Сложно не заметить двойной стандарт и в отношении карикатурного скандала. Окажись критики рисунков чуть более последовательными в своей аргументации, им следовало бы направлять свой прицел в сторону “Юлландс-Постен” только в период от публикации карикатур в сентябре 2005 года до конца января 2006 года, когда это был сугубо внутриполитический вопрос. Однако с того момента, когда кризис приобрел международный размах, те же самые критики почему-то не стали защищать новое меньшинство — “Юлландс-Постен” и датчан — от разгневанных мусульман со всего света. Поскольку это не произошло, можно предположить, что у них были какие-то скрытые мотивы или же имела место банальная непоследовательность в аргументации.

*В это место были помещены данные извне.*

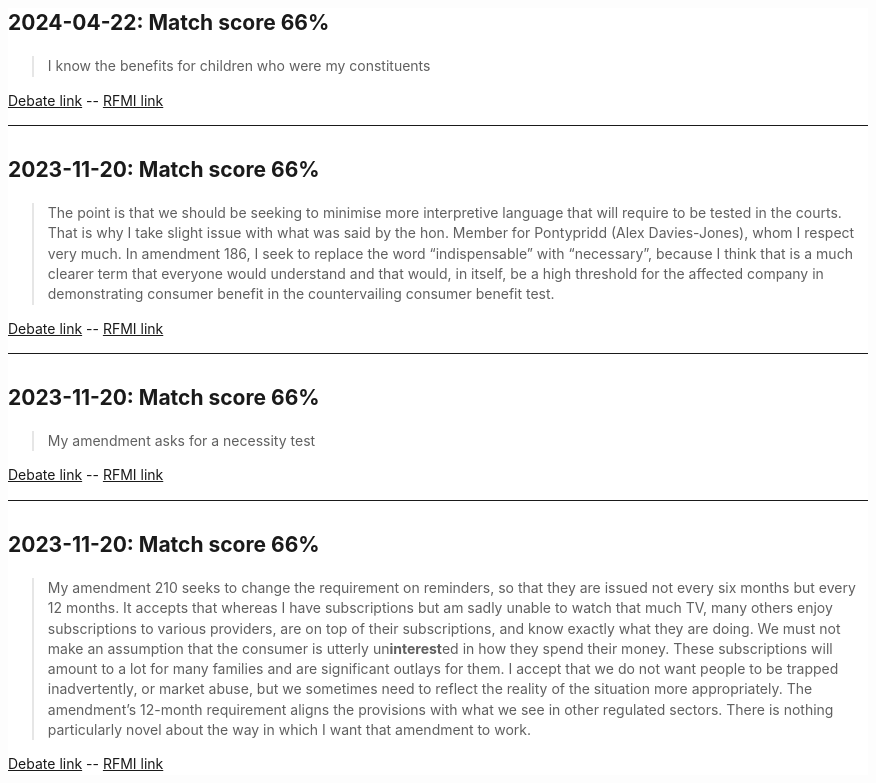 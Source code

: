 

## 2024-04-22: Match score 66%

>I know the benefits for children who were my constituents

[Debate link](https://www.theyworkforyou.com/debates/?id=2024-04-22c.733.0)  --  [RFMI link](https://www.theyworkforyou.com/mp/24843/register)


---



## 2023-11-20: Match score 66%

>The point is that we should be seeking to minimise more interpretive language that will require to be tested in the courts. That is why I take slight issue with what was said by the hon. Member for Pontypridd (Alex Davies-Jones), whom I respect very much. In amendment 186, I seek to replace the word “indispensable” with “necessary”, because I think that is a much clearer term that everyone would understand and that would, in itself, be a high threshold for the affected company in demonstrating consumer benefit in the countervailing consumer  benefit test.

[Debate link](https://www.theyworkforyou.com/debates/?id=2023-11-20c.59.1)  --  [RFMI link](https://www.theyworkforyou.com/mp/24843/register)


---



## 2023-11-20: Match score 66%

>My amendment asks for a necessity test

[Debate link](https://www.theyworkforyou.com/debates/?id=2023-11-20c.76.0)  --  [RFMI link](https://www.theyworkforyou.com/mp/24843/register)


---



## 2023-11-20: Match score 66%

>My amendment 210 seeks to change the requirement on reminders, so that they are issued not every six months but every 12 months. It accepts that whereas I have subscriptions but am sadly unable to watch that much TV, many others enjoy subscriptions to various providers, are on top of their subscriptions, and know exactly what they are doing. We must not make an assumption that the consumer is utterly un**interest**ed in how they spend their money. These subscriptions will amount to a lot for many families and are significant outlays for them. I accept that we do not want people to be trapped inadvertently, or market abuse, but we sometimes need to reflect the reality of the situation more appropriately. The amendment’s 12-month requirement aligns the provisions with what we see in other regulated sectors. There is nothing particularly novel about the way in which I want that amendment to work.

[Debate link](https://www.theyworkforyou.com/debates/?id=2023-11-20c.113.0)  --  [RFMI link](https://www.theyworkforyou.com/mp/24843/register)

Проблема, возникающая при попытке провести границу между большинством и меньшинством, связана с растущим многообразием мирового сообщества, в результате чего среди любого меньшинства можно встретить индивидов, находящихся в оппозиции к своей группе. Если же представить карикатурный скандал как конфликт между большинством и меньшинством, то в таком случае следует всячески поощрять мусульман, которые борются за право исповедовать свою веру иначе, чем большинство. При этом по мере определения, кто имеет право говорить оскорбительные вещи, а кто нет, может появиться “двойная бухгалтерия”. Кроме того, мы фактически ставим под сомнение необходимость отстаивать принцип существования прав личности независимо от культуры, национальности, религии, класса, принадлежности к большинству и меньшинству. Разрушается сама идея универсальных прав и свобод человека.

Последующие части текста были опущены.